The upcoming holidays will provide a break from school stresses after the exam period. But the holidays are not rooted in breaks from the modern work schedule; the holidays are rooted in the Biblical calendar, so it is to religion that we owe our thanks for this holiday break.
For those who are religious, their religion’s calendar affects their lives around certain times of the year, such as ongoing Chanukah and upcoming Christmas.
Regardless of individuals’ present religious practices, prominent religious holidays’ names will be familiar. Similarly, it would be difficult to find someone who is unfamiliar with the World Series, the Stanley Cup, the Superbowl, and Wimbledon.
“There are certain markers in religion that are those special moments in time and are more sacred than the rest of the calendar,” said Peter Schwartz, co-author of Baseball as a Road to God: Seeing Beyond the Game.
Like followers of religion, these events seep into the lives of fans of the sports; fans will organize their schedules around the events, dress in accordance with the games, and discuss and predict upcoming results daily. If the significant games take place during the day, an increase in “sick” workers can also be found.
“In both religion and in sport there are moments of heightened awareness and heightened sensitivity that matter more to the observer and those interpreting it than other more profane moments along the way,” said Schwartz.
As the calendar and games progress to the end of the season, intensity levels rise, and regular-season games seem to hold more importance. Similarly, the time leading up to religious holidays slowly begin to hold more significance. Leading up to Easter, one of the most significant days in the Christian calendar, Christians go to church for Palm Sunday, Good Friday, and Holy Saturday.
Similarly, during the baseball season, few feel the intensity of a mid-June day game between the Padres and the Giants, but as the season progresses, each game becomes a little more important, leading to the first round of division series of the playoffs, the championship series, and, finally, the World Series.
“The tension grows to a crescendo at those moments,” said Schwartz.
“Baseball mirrors this in a way, where it’s a close game during the dog days of summer doesn’t hold the same resonance as a 1-run game in October because so much more is on the line, and it’s not simply a matter of winning and losing, it’s a matter of feelings evoked in the players, and especially in the fans, while watching this,” he added.

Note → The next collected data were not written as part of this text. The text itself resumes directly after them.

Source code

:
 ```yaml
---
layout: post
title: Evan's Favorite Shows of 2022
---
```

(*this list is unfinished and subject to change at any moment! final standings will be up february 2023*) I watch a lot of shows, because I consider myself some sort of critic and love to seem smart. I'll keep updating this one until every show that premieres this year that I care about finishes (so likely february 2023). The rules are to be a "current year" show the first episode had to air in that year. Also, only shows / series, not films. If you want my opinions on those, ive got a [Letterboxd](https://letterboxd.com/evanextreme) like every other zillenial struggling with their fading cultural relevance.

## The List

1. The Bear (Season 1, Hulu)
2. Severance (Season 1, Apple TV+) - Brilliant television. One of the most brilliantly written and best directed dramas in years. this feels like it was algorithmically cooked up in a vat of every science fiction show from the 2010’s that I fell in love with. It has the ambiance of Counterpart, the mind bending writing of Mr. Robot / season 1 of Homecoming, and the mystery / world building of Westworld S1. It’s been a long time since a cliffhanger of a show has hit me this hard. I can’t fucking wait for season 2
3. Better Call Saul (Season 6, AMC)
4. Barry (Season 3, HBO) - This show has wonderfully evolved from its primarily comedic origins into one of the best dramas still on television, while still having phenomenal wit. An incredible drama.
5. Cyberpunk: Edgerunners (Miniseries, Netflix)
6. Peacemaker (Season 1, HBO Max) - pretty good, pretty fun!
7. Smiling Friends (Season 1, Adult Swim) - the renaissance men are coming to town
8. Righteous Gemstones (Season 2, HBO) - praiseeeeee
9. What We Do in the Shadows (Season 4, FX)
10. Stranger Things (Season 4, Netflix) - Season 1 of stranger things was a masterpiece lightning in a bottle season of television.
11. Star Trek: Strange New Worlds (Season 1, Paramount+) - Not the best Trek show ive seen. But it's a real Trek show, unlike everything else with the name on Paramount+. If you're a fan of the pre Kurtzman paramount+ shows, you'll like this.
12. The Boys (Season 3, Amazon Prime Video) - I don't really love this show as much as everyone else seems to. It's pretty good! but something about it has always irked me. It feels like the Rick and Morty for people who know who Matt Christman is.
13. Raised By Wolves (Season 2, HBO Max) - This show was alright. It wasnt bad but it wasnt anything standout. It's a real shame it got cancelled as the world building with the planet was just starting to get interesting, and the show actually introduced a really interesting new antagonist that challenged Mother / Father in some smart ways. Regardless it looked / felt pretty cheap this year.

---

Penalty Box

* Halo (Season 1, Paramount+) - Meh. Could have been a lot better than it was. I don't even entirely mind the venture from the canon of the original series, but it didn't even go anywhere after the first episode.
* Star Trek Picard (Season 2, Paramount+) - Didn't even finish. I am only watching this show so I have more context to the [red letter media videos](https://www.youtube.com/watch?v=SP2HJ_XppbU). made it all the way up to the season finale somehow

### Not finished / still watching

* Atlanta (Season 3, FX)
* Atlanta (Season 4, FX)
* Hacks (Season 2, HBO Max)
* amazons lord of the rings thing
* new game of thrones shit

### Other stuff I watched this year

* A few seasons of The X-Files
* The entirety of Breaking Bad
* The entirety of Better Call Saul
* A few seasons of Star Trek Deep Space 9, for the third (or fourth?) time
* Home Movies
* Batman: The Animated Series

Finally, along with the scheduled events, abnormalities will sometimes occur in a game that are so rare and unexpected that they cause an ineffable sensation. The players’ names and the games’ dates will go down in the sport’s history forever. A perfect game may never occur again in baseball, and a record may never be broken; when these rarities do occur, however, feelings and emotions are provoked, similar to those evoked by religious miracles.

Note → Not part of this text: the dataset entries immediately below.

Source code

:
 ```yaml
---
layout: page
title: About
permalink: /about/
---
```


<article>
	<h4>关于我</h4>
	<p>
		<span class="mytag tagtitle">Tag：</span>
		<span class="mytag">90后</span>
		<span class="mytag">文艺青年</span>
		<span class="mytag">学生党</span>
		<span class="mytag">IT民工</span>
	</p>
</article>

The significance between these rarities in sports and religion are significant not simply because of their rarity, but because of the idea of the unexpected and the inexplicable being realized.
On May 7, 2011, I saw Tigers ace pitcher Justin Verlander throw a no-hitter against the Blue Jays. I had never seen a no-hitter in person before, and probably never will again. Despite the game occurring at Verlander’s opposing team’s stadium, the crowd was swept with an ineffable sensation and congratulated the pitcher on his feat. The next day, Verlander signed my ticket from his no-hitter, and I kept this memento in my wallet as a reminder of this miraculous feat that I witnessed.
That November, my wallet was stolen. I didn’t care about the money that was lost, the cards that would need to be replaced, or the wallet itself, which was a black leather Marc Jacobs. What I was most upset about was the idea that this unique piece of memorabilia from a miraculous event would now and forever be rotting in the sewers of Toronto.
Baseball has affected me in a way in which nothing else has been able to up to this point in my life, just as religion has done for millions of people around the world, and I owe many thanks to it.